Privacy Policy — United States
Last updated: April 12, 2026
Data Controller
The data controller for Scrutia is Synapsea SAS, a company registered in France (Paris Trade Register).
Contact: contact@scrutia.io
Data We Collect
Scrutia collects only the data necessary to perform accessibility audits:
- Email address — to send your audit report and communicate about your order.
- Website URL — to perform the accessibility audit you requested.
- Payment information — processed by Stripe. Scrutia does not store your credit card number.
How We Use Your Data
- Run the WCAG 2.1 AA accessibility audit on the URL you submitted.
- Generate and deliver your audit report (PDF + online dashboard).
- Process payment for paid audit reports.
We do not sell your personal data.
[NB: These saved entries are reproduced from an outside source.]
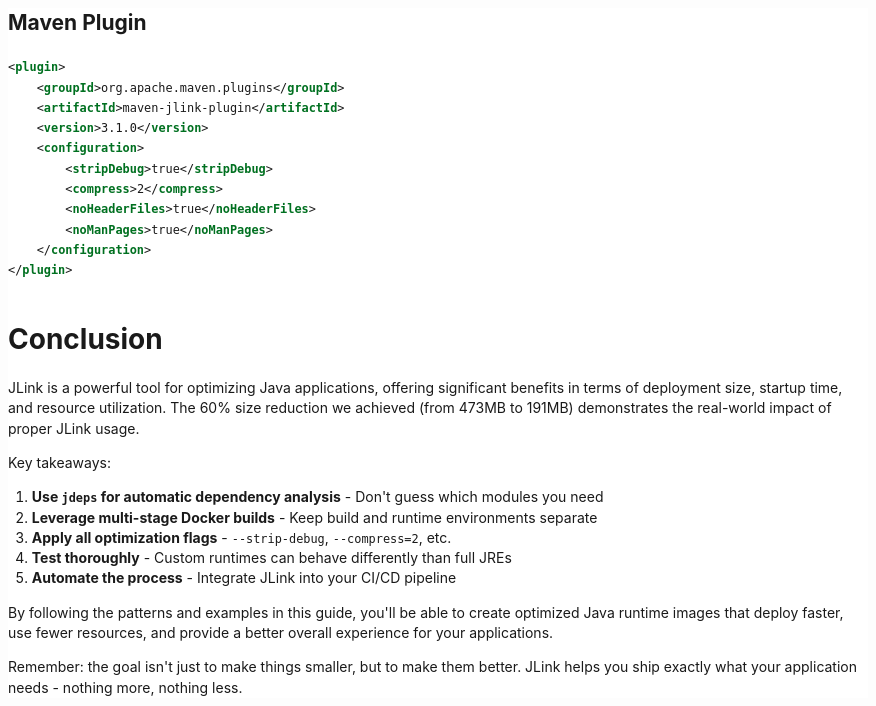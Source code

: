 ## Maven Plugin

```xml
<plugin>
    <groupId>org.apache.maven.plugins</groupId>
    <artifactId>maven-jlink-plugin</artifactId>
    <version>3.1.0</version>
    <configuration>
        <stripDebug>true</stripDebug>
        <compress>2</compress>
        <noHeaderFiles>true</noHeaderFiles>
        <noManPages>true</noManPages>
    </configuration>
</plugin>
```

# Conclusion

JLink is a powerful tool for optimizing Java applications, offering significant benefits in terms of deployment size,
startup time, and resource utilization. The 60% size reduction we achieved (from 473MB to 191MB) demonstrates the
real-world impact of proper JLink usage.

Key takeaways:

1. **Use `jdeps` for automatic dependency analysis** - Don't guess which modules you need
2. **Leverage multi-stage Docker builds** - Keep build and runtime environments separate
3. **Apply all optimization flags** - `--strip-debug`, `--compress=2`, etc.
4. **Test thoroughly** - Custom runtimes can behave differently than full JREs
5. **Automate the process** - Integrate JLink into your CI/CD pipeline

By following the patterns and examples in this guide, you'll be able to create optimized Java runtime images
that deploy faster, use fewer resources, and provide a better overall experience for your applications.

Remember: the goal isn't just to make things smaller, but to make them better. JLink helps you ship exactly
what your application needs - nothing more, nothing less.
We do not use your email for marketing unless you explicitly opt in.
Data Retention
- Free audits: data retained for 30 days, then automatically deleted.
- Paid audits: data retained for 12 months to allow re-access to your report.
- Billing records: retained for the legally required period (generally 7 years for tax purposes).
Service Providers (Sub-processors)
We use the following third-party services to operate Scrutia:
| Provider | Purpose | Location |
|---|---|---|
| Supabase | Database & authentication | United States |
| Stripe | Payment processing | United States |
| Resend | Transactional emails | United States |
| Anthropic | AI analysis engine | United States |
| Hetzner | API server hosting | Germany (EU) |
| Vercel | Website hosting & CDN | United States |
| Google LLC | Analytics (Google Analytics 4) | United States |
No personal data is shared with third parties for advertising or marketing purposes.
Cookies
- Strictly necessary cookies: used for session management and consent preferences. Cannot be disabled.
- Analytics cookies (Google Analytics 4): used to understand how visitors use the site. Set only with your consent.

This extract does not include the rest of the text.